What to work on:
Could you reproduce the lines below from the one with "- Windows Update" through the one with "UD891 for Korean"? Keep both ends and add nothing.

----- Input data -----

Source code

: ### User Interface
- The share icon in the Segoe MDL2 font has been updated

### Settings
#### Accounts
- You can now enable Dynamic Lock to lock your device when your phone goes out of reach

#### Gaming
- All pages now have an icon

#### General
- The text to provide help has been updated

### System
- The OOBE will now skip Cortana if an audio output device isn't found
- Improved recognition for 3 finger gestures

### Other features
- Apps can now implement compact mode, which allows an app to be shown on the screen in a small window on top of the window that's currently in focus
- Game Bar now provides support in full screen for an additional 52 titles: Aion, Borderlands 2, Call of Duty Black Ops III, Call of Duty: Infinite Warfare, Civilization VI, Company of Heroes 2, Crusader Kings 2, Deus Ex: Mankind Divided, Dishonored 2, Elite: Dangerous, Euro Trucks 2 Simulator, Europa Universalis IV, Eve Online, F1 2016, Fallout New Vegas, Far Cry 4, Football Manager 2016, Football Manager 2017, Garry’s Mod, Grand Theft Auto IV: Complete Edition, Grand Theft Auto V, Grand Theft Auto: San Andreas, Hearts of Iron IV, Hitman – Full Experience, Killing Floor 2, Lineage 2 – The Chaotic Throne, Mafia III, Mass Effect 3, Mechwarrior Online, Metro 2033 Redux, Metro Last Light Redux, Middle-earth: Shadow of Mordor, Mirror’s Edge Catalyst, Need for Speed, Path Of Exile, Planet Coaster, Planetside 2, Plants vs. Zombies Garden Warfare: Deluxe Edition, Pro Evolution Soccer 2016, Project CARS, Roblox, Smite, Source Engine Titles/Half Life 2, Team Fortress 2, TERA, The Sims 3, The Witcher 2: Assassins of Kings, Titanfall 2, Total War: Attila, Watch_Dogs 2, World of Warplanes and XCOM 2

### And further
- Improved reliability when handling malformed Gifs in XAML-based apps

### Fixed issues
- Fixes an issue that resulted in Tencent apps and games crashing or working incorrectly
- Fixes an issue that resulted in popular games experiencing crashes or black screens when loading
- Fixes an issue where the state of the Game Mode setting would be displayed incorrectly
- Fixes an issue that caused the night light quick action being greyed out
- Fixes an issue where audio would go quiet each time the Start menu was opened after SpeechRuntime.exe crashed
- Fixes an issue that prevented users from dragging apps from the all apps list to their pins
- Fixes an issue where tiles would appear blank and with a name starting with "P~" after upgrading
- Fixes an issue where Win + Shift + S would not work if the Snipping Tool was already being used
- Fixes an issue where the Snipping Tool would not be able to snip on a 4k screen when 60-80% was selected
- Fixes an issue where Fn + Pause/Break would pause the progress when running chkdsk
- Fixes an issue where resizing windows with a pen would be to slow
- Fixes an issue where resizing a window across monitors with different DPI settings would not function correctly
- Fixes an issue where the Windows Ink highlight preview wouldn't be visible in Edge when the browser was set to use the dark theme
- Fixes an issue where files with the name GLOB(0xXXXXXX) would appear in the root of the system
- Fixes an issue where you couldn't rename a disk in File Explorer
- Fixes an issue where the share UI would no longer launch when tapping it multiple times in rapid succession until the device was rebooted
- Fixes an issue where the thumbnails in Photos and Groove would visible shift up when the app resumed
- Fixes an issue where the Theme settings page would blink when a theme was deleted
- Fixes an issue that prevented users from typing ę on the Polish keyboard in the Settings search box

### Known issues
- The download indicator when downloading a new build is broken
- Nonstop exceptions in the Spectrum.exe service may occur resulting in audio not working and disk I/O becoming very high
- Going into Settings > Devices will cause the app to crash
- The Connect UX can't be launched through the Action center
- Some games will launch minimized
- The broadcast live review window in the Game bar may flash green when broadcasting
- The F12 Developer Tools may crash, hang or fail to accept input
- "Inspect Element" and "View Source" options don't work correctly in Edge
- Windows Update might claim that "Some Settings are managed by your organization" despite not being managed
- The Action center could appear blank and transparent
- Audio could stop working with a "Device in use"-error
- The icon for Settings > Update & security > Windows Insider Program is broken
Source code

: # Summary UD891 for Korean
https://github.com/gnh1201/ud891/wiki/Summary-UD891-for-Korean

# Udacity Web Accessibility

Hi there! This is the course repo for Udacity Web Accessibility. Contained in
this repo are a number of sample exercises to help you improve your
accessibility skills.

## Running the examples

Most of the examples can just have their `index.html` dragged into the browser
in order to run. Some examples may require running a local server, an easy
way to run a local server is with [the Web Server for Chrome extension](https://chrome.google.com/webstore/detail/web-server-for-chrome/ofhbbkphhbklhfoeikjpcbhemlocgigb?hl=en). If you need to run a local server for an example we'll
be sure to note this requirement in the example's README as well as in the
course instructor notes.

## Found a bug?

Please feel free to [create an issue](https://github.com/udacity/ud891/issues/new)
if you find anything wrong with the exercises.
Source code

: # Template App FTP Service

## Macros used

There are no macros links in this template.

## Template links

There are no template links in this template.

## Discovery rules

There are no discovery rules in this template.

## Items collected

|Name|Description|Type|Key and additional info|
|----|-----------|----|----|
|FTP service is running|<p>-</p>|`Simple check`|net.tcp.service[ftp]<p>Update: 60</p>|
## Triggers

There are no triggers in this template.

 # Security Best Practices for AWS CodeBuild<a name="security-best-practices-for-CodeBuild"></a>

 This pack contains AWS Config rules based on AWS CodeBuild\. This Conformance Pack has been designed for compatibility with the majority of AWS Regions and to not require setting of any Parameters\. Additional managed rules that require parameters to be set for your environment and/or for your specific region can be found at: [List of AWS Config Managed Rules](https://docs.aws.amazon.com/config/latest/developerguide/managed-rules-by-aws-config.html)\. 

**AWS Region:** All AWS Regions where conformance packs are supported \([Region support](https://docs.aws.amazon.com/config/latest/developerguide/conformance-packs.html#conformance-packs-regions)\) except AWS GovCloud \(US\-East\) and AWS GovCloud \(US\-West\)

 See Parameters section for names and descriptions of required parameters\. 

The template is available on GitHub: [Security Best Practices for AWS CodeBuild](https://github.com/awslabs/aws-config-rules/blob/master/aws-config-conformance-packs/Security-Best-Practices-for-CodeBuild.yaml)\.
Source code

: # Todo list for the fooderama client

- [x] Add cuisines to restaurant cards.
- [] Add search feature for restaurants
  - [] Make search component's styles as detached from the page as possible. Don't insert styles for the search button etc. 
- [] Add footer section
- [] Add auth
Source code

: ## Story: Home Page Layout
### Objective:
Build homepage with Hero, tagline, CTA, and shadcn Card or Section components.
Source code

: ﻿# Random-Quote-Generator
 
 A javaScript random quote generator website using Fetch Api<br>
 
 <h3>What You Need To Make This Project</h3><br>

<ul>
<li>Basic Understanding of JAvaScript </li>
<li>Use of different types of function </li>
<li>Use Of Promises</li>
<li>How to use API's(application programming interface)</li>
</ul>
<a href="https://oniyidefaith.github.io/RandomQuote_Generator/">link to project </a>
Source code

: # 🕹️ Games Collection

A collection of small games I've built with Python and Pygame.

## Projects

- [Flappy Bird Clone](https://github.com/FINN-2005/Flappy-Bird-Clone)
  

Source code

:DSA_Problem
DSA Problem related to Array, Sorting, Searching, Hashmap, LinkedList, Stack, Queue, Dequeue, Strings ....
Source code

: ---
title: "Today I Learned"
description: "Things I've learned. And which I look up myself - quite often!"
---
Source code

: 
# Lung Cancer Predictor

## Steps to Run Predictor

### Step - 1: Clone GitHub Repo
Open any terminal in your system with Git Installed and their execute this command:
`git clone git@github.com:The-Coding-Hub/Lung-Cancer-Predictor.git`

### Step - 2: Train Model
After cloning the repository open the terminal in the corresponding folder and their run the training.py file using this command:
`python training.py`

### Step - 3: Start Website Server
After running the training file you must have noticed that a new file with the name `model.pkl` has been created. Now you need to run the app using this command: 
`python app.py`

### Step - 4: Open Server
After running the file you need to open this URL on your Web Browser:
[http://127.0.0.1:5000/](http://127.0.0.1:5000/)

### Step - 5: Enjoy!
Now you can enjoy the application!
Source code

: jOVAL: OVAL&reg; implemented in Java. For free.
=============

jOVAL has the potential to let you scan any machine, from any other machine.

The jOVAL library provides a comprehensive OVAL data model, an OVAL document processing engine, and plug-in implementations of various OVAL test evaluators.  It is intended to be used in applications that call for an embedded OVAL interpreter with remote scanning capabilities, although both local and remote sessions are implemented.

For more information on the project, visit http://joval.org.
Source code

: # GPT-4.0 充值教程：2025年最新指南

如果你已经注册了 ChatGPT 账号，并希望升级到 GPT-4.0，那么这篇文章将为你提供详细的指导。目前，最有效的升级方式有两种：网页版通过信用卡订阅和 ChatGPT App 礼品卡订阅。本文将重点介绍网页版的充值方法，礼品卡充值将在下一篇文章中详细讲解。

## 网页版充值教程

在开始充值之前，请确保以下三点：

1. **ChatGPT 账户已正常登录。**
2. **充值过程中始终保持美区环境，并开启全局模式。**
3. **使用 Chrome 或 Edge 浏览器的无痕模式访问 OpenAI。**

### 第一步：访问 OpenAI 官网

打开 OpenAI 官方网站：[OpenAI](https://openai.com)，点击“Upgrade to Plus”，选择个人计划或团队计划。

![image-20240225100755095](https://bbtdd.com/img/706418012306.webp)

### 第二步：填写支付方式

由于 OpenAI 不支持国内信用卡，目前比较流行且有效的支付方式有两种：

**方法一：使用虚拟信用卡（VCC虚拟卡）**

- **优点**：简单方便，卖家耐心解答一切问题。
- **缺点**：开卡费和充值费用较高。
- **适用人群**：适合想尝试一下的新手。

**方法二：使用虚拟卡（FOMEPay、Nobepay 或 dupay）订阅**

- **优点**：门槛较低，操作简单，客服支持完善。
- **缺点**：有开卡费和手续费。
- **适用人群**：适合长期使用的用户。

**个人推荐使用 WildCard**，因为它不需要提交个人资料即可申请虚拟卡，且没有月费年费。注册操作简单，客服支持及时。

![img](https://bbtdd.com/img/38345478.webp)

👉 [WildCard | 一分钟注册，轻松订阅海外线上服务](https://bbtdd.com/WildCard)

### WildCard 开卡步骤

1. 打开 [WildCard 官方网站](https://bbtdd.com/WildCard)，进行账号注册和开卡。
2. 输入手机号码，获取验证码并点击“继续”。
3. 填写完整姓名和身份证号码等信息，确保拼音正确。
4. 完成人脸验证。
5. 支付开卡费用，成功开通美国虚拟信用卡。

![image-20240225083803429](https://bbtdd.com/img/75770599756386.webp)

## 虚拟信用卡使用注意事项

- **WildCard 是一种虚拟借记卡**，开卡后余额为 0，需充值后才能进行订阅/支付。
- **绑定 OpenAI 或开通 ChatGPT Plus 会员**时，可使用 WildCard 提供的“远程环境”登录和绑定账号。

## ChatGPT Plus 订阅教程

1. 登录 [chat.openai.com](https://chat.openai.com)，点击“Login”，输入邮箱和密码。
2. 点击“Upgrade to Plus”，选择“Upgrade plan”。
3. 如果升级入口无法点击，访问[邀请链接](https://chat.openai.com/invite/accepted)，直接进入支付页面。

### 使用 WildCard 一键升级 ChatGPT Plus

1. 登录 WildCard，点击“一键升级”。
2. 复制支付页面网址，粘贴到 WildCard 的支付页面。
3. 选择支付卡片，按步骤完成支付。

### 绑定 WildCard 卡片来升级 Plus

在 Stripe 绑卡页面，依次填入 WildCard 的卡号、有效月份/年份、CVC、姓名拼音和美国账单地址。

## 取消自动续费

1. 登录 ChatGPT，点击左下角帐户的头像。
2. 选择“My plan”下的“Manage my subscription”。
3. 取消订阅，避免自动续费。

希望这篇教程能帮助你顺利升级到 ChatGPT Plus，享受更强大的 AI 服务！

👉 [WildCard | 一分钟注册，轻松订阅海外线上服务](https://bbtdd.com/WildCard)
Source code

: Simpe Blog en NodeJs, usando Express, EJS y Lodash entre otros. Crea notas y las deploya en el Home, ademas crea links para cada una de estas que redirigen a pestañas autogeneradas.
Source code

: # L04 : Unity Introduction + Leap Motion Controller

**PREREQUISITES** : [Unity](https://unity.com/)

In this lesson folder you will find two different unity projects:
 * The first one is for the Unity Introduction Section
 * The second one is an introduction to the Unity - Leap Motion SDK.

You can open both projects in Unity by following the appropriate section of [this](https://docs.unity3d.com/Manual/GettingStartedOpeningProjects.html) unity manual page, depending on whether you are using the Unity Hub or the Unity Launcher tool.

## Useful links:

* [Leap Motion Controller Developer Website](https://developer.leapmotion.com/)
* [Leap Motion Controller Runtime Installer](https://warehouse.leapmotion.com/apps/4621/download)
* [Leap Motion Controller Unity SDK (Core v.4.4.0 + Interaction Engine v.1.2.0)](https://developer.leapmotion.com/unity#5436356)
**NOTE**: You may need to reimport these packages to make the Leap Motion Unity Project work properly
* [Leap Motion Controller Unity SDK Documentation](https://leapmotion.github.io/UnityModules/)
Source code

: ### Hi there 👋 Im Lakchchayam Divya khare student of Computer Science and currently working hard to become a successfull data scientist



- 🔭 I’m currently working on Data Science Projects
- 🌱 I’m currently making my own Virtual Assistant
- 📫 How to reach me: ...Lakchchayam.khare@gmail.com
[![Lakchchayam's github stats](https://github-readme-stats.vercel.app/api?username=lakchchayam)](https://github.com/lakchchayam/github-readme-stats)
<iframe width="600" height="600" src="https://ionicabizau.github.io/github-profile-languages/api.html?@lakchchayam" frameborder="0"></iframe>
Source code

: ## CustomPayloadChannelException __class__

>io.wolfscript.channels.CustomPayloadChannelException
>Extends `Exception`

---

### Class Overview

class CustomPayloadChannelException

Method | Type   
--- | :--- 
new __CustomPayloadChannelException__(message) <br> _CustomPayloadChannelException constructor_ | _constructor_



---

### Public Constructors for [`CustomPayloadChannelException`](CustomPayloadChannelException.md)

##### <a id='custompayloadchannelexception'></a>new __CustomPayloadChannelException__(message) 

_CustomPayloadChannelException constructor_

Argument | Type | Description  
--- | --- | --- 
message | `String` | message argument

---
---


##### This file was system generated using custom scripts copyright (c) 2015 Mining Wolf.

-----

Solution for this task:
- Windows Update might claim that "Some Settings are managed by your organization" despite not being managed
- The Action center could appear blank and transparent
- Audio could stop working with a "Device in use"-error
- The icon for Settings > Update & security > Windows Insider Program is broken
Source code

: # Summary UD891 for Korean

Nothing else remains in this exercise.